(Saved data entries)
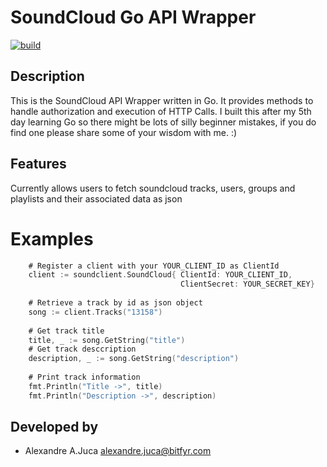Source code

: # SoundCloud Go API Wrapper
[![build](https://img.shields.io/travis/op/go-logging.svg?style=flat)](https://travis-ci.org/AlexJuca/soundcloud-go.svg?branch=master)

## Description
This is the SoundCloud API Wrapper written in Go. It provides methods to handle
authorization and execution of HTTP Calls. I built this after my 5th day learning Go so there might be lots of silly 
beginner mistakes, if you do find one please share some of your wisdom with me. :)

## Features

 Currently allows users to fetch soundcloud tracks, users, groups and playlists and their associated data as json

# Examples


```go
    # Register a client with your YOUR_CLIENT_ID as ClientId
    client := soundclient.SoundCloud{ ClientId: YOUR_CLIENT_ID,
                                      ClientSecret: YOUR_SECRET_KEY}
                                      
    # Retrieve a track by id as json object
    song := client.Tracks("13158")
    
    # Get track title
    title, _ := song.GetString("title")
    # Get track desccription
    description, _ := song.GetString("description")
    
    # Print track information
    fmt.Println("Title ->", title)
    fmt.Println("Description ->", description)
```
    
    
## Developed by 
* Alexandre A.Juca <alexandre.juca@bitfyr.com>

EXERCISE REQUIREMENTS: Give the entries above again, exactly as written and free of images.

ANSWER AREA:
Source code

: # SoundCloud Go API Wrapper
[![build](https://img.shields.io/travis/op/go-logging.svg?style=flat)](https://travis-ci.org/AlexJuca/soundcloud-go.svg?branch=master)

## Description
This is the SoundCloud API Wrapper written in Go. It provides methods to handle
authorization and execution of HTTP Calls. I built this after my 5th day learning Go so there might be lots of silly 
beginner mistakes, if you do find one please share some of your wisdom with me. :)

## Features

 Currently allows users to fetch soundcloud tracks, users, groups and playlists and their associated data as json

# Examples


```go
    # Register a client with your YOUR_CLIENT_ID as ClientId
    client := soundclient.SoundCloud{ ClientId: YOUR_CLIENT_ID,
                                      ClientSecret: YOUR_SECRET_KEY}
                                      
    # Retrieve a track by id as json object
    song := client.Tracks("13158")
    
    # Get track title
    title, _ := song.GetString("title")
    # Get track desccription
    description, _ := song.GetString("description")
    
    # Print track information
    fmt.Println("Title ->", title)
    fmt.Println("Description ->", description)
```
    
    
## Developed by 
* Alexandre A.Juca <alexandre.juca@bitfyr.com>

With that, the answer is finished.